Bruno Biserni confermato presidente del Gal l'altra Romagna

Civitellese di nascita, residente a Forlì, consulente in direzione aziendale e dirigente, Bruno Biserni ha alle spalle un curriculum rilevante per esperienza professionale e politica

Bruno Biserni è stato confermato presidente del Gal l'altra Romagna. In particolare, è delegata al Gal da parte della Regione Emilia Romagna la gestione del Programma “Leader” del Piano di Sviluppo Rurale 2014-2020 dell’Unione Europea, con competenza d’area territoriale ricadente in 20 Comuni della Provincia di Forlì-Cesena e 5 Comuni della Provincia di Ravenna. Tale programma nacque nel 1989, da un’iniziativa comunitaria, come strumento per contrastare l’abbandono e lo spopolamento delle aree svantaggiate collinari e montane.

Civitellese di nascita, residente a Forlì, consulente in direzione aziendale e dirigente, Bruno Biserni ha alle spalle un curriculum rilevante per esperienza professionale e politica svolta in imprese industriali e in alcune delle più importanti istituzioni del territorio romagnolo. Il suo profilo non solo coniuga competenze politiche e di leadership, ma anche una profonda conoscenza tecnica specialistica e di conoscenza del territorio cumulata in questi anni di presidenza. Quest’ultimi elementi divengono imprescindibili per indirizzare e gestire i complessi meccanismi della società, sottoposta a costanti controlli regionali ed europei, dove i settori pubblici e privati sono in partnership per proporre e realizzare progetti a favore dell’Appennino romagnolo, sotto il profilo agricolo, turistico e sociale, in un contesto in cui anche per gli enti pubblici diviene sempre più importante reperire fondi provenienti dall’Unione Europea. Biserni avrà il compito, insieme alla direzione e allo staff operativo, di portare a termine la programmazione europea 2014-2020, continuando a pubblicare e promuovere bandi, progetti, azioni a sostegno del territorio, per assegnare le risorse economiche rimaste a disposizione.

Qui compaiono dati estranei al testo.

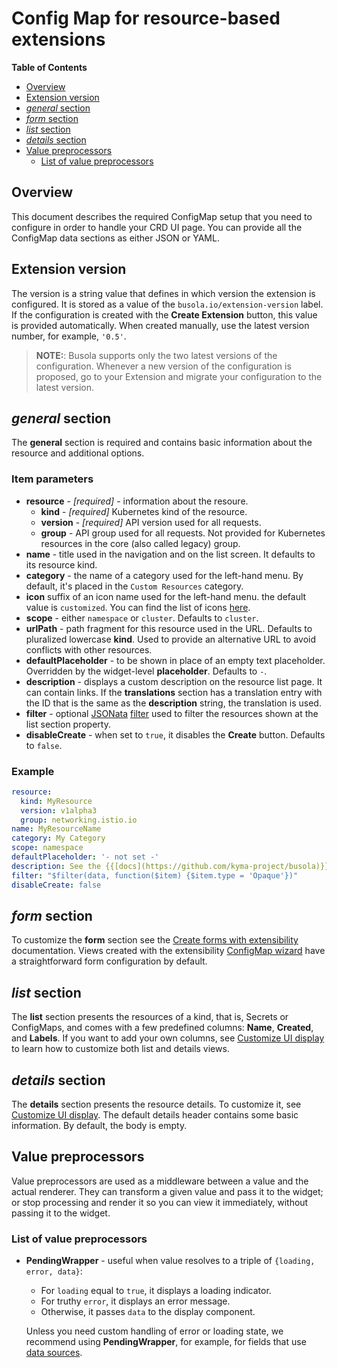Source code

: # Config Map for resource-based extensions

**Table of Contents**

- [Overview](#overview)
- [Extension version](#extension-version)
- [_general_ section](#general-section)
- [_form_ section](#form-section)
- [_list_ section](#list-section)
- [_details_ section](#details-section)
- [Value preprocessors](#value-preprocessors)
  - [List of value preprocessors](#list-of-value-preprocessors)

## Overview

This document describes the required ConfigMap setup that you need to configure in order to handle your CRD UI page.
You can provide all the ConfigMap data sections as either JSON or YAML.

## Extension version

The version is a string value that defines in which version the extension is configured. It is stored as a value of the `busola.io/extension-version` label. If the configuration is created with the **Create Extension** button, this value is provided automatically. When created manually, use the latest version number, for example, `'0.5'`.

> **NOTE:**: Busola supports only the two latest versions of the configuration. Whenever a new version of the configuration is proposed, go to your Extension and migrate your configuration to the latest version.

## _general_ section

The **general** section is required and contains basic information about the resource and additional options.

### Item parameters

- **resource** - _[required]_ - information about the resoure.
  - **kind** - _[required]_ Kubernetes kind of the resource.
  - **version** - _[required]_ API version used for all requests.
  - **group** - API group used for all requests. Not provided for Kubernetes resources in the core (also called legacy) group.
- **name** - title used in the navigation and on the list screen. It defaults to its resource kind.
- **category** - the name of a category used for the left-hand menu. By default, it's placed in the `Custom Resources` category.
- **icon** suffix of an icon name used for the left-hand menu. the default value is `customized`. You can find the list of icons [here](https://sap.github.io/fundamental-react/?path=/docs/component-api-icon--primary).
- **scope** - either `namespace` or `cluster`. Defaults to `cluster`.
- **urlPath** - path fragment for this resource used in the URL. Defaults to pluralized lowercase **kind**. Used to provide an alternative URL to avoid conflicts with other resources.
- **defaultPlaceholder** - to be shown in place of an empty text placeholder. Overridden by the widget-level **placeholder**. Defaults to `-`.
- **description** - displays a custom description on the resource list page. It can contain links. If the **translations** section has a translation entry with the ID that is the same as the **description** string, the translation is used.
- **filter** - optional [JSONata](https://docs.jsonata.org/overview.html) [filter](https://docs.jsonata.org/higher-order-functions#filter) used to filter the resources shown at the list section property.
- **disableCreate** - when set to `true`, it disables the **Create** button. Defaults to `false`.

### Example

```yaml
resource:
  kind: MyResource
  version: v1alpha3
  group: networking.istio.io
name: MyResourceName
category: My Category
scope: namespace
defaultPlaceholder: '- not set -'
description: See the {{[docs](https://github.com/kyma-project/busola)}} for more information.
filter: "$filter(data, function($item) {$item.type = 'Opaque'})"
disableCreate: false
```

## _form_ section

To customize the **form** section see the [Create forms with extensibility](form-section.md) documentation.
Views created with the extensibility [ConfigMap wizard](README.md) have a straightforward form configuration by default.

## _list_ section

The **list** section presents the resources of a kind, that is, Secrets or ConfigMaps, and comes with a few predefined columns: **Name**, **Created**, and **Labels**.
If you want to add your own columns, see [Customize UI display](display-section.md) to learn how to customize both list and details views.

## _details_ section

The **details** section presents the resource details. To customize it, see [Customize UI display](display-section.md). The default details header contains some basic information. By default, the body is empty.

## Value preprocessors

Value preprocessors are used as a middleware between a value and the actual renderer. They can transform a given value and pass it to the widget; or stop processing and render it so you can view it immediately, without passing it to the widget.

### List of value preprocessors

- **PendingWrapper** - useful when value resolves to a triple of `{loading, error, data}`:

  - For `loading` equal to `true`, it displays a loading indicator.
  - For truthy `error`, it displays an error message.
  - Otherwise, it passes `data` to the display component.

  Unless you need custom handling of error or loading state, we recommend using **PendingWrapper**, for example, for fields that use [data sources](datasources-section.md).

La responsabilità e l’onere di essere Presidente del Gal la si può evincere anche dalla presenza dei più importanti soci pubblici e privati del territorio. Tra le file della componente pubblica, vi sono le Province di Forlì-Cesena, Ravenna, l’Unione dei Comuni della Romagna forlivese, l’Unione dei Comuni della Romagna faentina, l’Unione Rubicone e Mare, il Parco delle Foreste Casentinesi, le Camere di Commercio di Forlì-Cesena/Rimini e Ravenna. Tra le file della componente privata, le cui quote sono in maggioranza rispetto al pubblico, vi sono, oltre al Consorzio Promo-Appennino, Cia Romagna, Confesercenti cesenate, l’Associazione Generale delle Cooperative Italiane. In Consiglio d'amministrazione, oltre a Biserni siederanno Ilaria Marianini (assessore comunale di Santa sofia) quale vice-presidente, e i consiglieri Giorgio Sagrini (sindaco di Casola Valsenio e tesoriere regionale del Pd), Laura Pedulli (funzionario CNA) in rappresentanza dell’artigianato, Mirco Coriaci (direttore Confcooperative) in rappresentanza della cooperazione, Flavio Pierotello (già funzionario Coldiretti) in rappresentanza del mondo agricolo e Cristina Borghesi (funzionario Confcommercio) in rappresentanza del mondo del commercio.